Table 1 shows that the leading positions were taken by Staphylococcus aureus (n=21), Acinetobacter spp.(n=11), Кlebsiellа ozenae (n=8), Micrococcus spp. (n=8), Corynebacterium spp. (n=5), Artrobacter cuminsii (n=4), Staphylococcus epidermidis (n=3). The rest of the strains were revealed infrequently.
Staphylococcus epidermidis, Micrococcus spp., coryneform bacteria (Corynebacterium spp., Artrobacter cuminsii) are commensal bacteria and cannot cause diseases if the skin is not damaged. Staphylococcus aureus, Acinetobacter spp. and Кlebsiellа ozenae are opportunistic pathogens which can induce various purulent inflammations, from soft tissue wound infection to panophthalmitis, and are often characterized by resistance to antibiotics (Fig. 2) [2, 7].

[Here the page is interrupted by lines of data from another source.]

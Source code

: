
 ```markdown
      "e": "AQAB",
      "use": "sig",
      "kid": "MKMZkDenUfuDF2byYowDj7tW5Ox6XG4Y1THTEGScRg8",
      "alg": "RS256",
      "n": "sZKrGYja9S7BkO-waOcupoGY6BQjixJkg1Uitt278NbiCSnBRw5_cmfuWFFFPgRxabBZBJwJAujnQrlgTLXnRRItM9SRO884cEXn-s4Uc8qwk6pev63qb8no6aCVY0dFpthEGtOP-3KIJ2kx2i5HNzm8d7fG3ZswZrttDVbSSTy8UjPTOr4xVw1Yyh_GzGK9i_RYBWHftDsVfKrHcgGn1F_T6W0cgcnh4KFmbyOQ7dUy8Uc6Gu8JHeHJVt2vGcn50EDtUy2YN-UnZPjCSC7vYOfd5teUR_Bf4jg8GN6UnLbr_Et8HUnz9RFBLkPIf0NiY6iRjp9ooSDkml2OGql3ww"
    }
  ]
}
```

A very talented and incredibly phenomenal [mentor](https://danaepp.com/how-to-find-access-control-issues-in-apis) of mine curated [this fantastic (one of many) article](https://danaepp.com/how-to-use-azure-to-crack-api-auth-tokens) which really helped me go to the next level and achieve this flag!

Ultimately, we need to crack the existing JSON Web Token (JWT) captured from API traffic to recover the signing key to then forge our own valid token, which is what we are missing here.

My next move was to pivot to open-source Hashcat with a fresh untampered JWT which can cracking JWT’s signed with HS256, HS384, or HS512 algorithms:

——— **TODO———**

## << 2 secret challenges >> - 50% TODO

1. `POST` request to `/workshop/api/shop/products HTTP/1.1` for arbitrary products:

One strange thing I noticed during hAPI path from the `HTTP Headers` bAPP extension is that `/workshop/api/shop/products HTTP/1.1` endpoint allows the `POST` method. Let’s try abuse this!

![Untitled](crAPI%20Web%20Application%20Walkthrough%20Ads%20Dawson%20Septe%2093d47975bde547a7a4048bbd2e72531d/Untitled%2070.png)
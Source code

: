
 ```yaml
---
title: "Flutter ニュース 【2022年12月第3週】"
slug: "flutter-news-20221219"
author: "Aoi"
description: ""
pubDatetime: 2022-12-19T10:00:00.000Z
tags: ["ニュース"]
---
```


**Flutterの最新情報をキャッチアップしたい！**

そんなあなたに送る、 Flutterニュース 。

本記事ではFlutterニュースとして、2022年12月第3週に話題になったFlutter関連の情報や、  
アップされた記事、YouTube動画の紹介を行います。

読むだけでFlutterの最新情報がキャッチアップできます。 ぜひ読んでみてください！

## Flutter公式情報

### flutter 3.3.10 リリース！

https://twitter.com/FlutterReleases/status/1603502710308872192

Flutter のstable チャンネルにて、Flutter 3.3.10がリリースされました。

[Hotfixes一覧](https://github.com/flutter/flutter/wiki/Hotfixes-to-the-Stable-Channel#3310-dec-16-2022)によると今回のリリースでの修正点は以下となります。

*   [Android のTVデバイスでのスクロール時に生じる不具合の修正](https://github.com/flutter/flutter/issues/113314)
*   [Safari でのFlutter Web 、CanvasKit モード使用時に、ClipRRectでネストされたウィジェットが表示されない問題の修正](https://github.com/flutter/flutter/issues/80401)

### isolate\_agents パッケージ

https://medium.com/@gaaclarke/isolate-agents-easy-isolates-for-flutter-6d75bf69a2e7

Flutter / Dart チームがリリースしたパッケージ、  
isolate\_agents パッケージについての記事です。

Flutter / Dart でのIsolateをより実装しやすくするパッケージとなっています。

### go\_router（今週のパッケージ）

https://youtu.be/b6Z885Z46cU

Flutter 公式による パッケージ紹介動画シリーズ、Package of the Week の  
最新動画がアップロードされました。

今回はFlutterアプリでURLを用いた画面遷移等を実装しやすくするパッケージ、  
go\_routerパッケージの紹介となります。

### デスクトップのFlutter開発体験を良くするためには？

Considering the frequency of microorganism isolation and the ability to form biofilms, we revealed Staphylococcus aureus, Acinetobacter spp., Кlebsiellа ozenae, Micrococcus spp., Corynebacterium spp., Arthrobacter cuminsii, and Staphylococcus epidermidis. Based on the data in Table 2, it can be concluded that most microorganisms form biofilms in vitro. Most of all, this ability is shown in Staphylococcus aureus, Acinetobacter spp. and Кlebsiella ozenae, which are opportunistic pathogens. The rest of the strains are characterized by a weaker ability to form biofilms. The difference was considered to be statistically significant with p<0.05.Figure 3 demonstrates the changes in forming biofilms by opportunistic pathogens.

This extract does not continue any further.